Want to learn more about us? Go to http://www.ottawaforumip.org.

7 comments

  1. It is not enough to mention the Nakba. The museum must tell the whole story. For example, it could contrast the wealthy Hebrew University (which would be protected by Israeli forces) with the far less wealthy nearby Al Quds University (which has been invaded by Israeli forces). Unlike the Holocaust, the Nakba continues.

    1. Hey Jack,
      Only the most extreme Zionists hold that the human rights of hundreds of thousands of Palestinians were not violated during the Nakba.

      In 1947, Jews were only about 30% of the population of Palestine. The expulsion of the palestinians, by whatever means, was a NECESSITY in order to turn Palestine into a Jewish State. The Zionists had to get rid of them. And they were successful. It was no accidental consequence of a war. In any event, the Arab states didn’t get involved until after Israel was declared and most of the Palestinians had been expelled.

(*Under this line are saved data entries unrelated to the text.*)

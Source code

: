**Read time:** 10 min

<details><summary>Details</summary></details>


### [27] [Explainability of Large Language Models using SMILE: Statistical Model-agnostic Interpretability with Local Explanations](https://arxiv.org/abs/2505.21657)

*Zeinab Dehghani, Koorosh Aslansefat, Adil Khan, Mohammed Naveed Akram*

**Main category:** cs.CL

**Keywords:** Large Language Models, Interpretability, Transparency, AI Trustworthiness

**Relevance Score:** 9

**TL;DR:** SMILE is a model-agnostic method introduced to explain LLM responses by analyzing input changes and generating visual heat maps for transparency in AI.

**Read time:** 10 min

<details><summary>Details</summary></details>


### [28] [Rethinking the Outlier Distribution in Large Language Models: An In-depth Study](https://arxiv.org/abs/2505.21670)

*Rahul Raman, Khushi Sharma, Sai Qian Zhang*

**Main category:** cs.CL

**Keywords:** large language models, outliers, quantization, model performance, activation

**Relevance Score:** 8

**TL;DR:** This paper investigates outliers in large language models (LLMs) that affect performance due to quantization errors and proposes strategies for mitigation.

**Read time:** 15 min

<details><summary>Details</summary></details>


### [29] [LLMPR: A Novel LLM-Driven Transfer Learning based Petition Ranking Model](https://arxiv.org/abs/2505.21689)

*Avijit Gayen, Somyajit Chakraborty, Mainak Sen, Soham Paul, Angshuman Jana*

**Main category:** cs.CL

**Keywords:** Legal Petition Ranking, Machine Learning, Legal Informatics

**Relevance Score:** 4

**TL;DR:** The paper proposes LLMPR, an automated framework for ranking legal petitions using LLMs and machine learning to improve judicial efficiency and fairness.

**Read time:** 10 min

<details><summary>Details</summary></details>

    2. Why?? Because a museum should present a truthful, balanced, and reasonably complete picture of a situation within its mandated area of coverage. The museum is about Human Rights problems and the treatment of Palestinians is the most serious Human Rights problem in the world today. Isn’t that obvious?

      Ethnic cleansing is the mass expulsion or killing of members of an unwanted ethnic or religious group in a society. It is Palestinians who were expelled from their historical home, not Jews.

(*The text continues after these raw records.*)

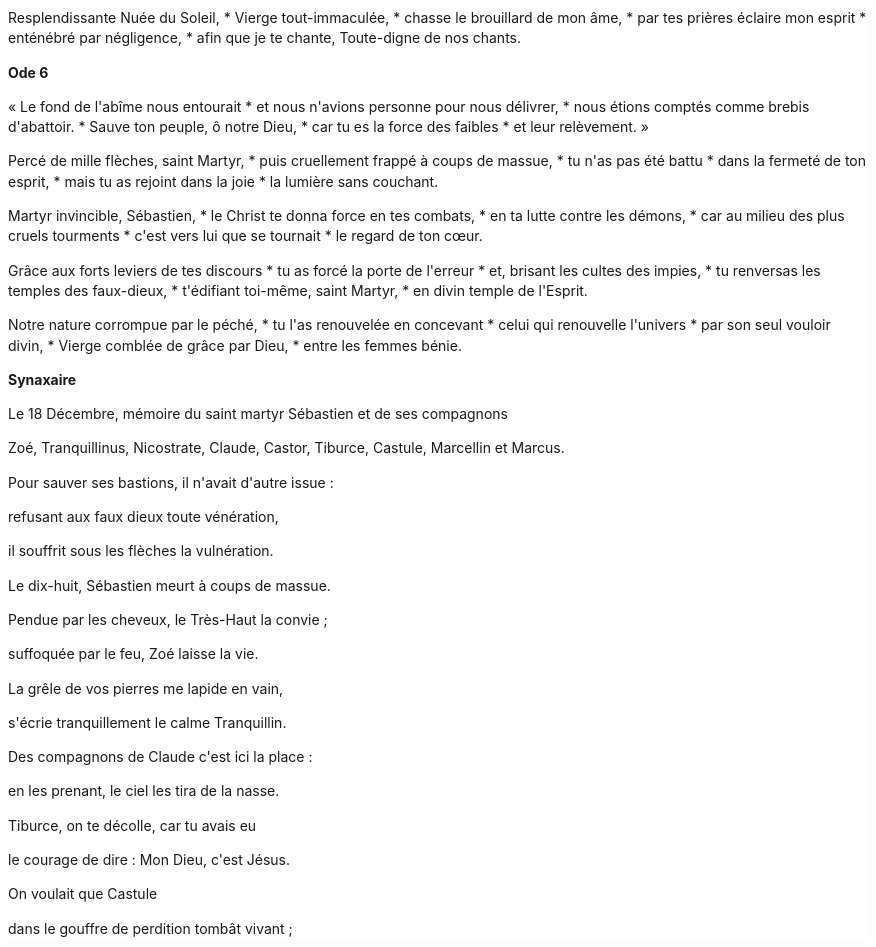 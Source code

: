 Resplendissante Nuée du Soleil, \* Vierge tout-immaculée, \* chasse le brouillard de mon âme, \* par tes prières éclaire mon esprit \* enténébré par négligence, \* afin que je te chante, Toute-digne de nos chants.

**Ode 6**

« Le fond de l'abîme nous entourait \* et nous n'avions personne pour nous délivrer, \* nous étions comptés comme brebis
d'abattoir. \* Sauve ton peuple, ô notre Dieu, \* car tu es la force des faibles \* et leur relèvement. »

Percé de mille flèches, saint Martyr, \* puis cruellement frappé à coups de massue, \* tu n'as pas été battu \* dans la fermeté
de ton esprit, \* mais tu as rejoint dans la joie \* la lumière sans couchant.

Martyr invincible, Sébastien, \* le Christ te donna force en tes combats, \* en ta lutte contre les démons, \* car au milieu des
plus cruels tourments \* c'est vers lui que se tournait \* le regard de ton cœur.

Grâce aux forts leviers de tes discours \* tu as forcé la porte de l'erreur \* et, brisant les cultes des impies, \* tu
renversas les temples des faux-dieux, \* t'édifiant toi-même, saint Martyr, \* en divin temple de l'Esprit.

Notre nature corrompue par le péché, \* tu l'as renouvelée en concevant \* celui qui renouvelle l'univers \* par son seul
vouloir divin, \* Vierge comblée de grâce par Dieu, \* entre les femmes bénie.

**Synaxaire**

Le 18 Décembre, mémoire du saint martyr Sébastien et de ses compagnons

Zoé, Tranquillinus, Nicostrate, Claude, Castor, Tiburce, Castule, Marcellin et Marcus.

Pour sauver ses bastions, il n'avait d'autre issue :

refusant aux faux dieux toute vénération,

il souffrit sous les flèches la vulnération.

Le dix-huit, Sébastien meurt à coups de massue.

Pendue par les cheveux, le Très-Haut la convie ;

suffoquée par le feu, Zoé laisse la vie.

La grêle de vos pierres me lapide en vain,

s'écrie tranquillement le calme Tranquillin.

Des compagnons de Claude c'est ici la place :

en les prenant, le ciel les tira de la nasse.

Tiburce, on te décolle, car tu avais eu

le courage de dire : Mon Dieu, c'est Jésus.

On voulait que Castule

dans le gouffre de perdition tombât vivant ;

  2. Thanks to all who are involved in the effort to make Palestinian indigenous voice heard in Canada. Great article.

  3. Thanks for this Peter. I had no idea the museum was biased..in more ways than just the Nakba. Shameful a Cdn HR museum does not address what was, and still is being, done to Cdn
    Indigenous. Needless to say I will be sharing this info with others and will never visit the museum unless it radically modifies it’s content.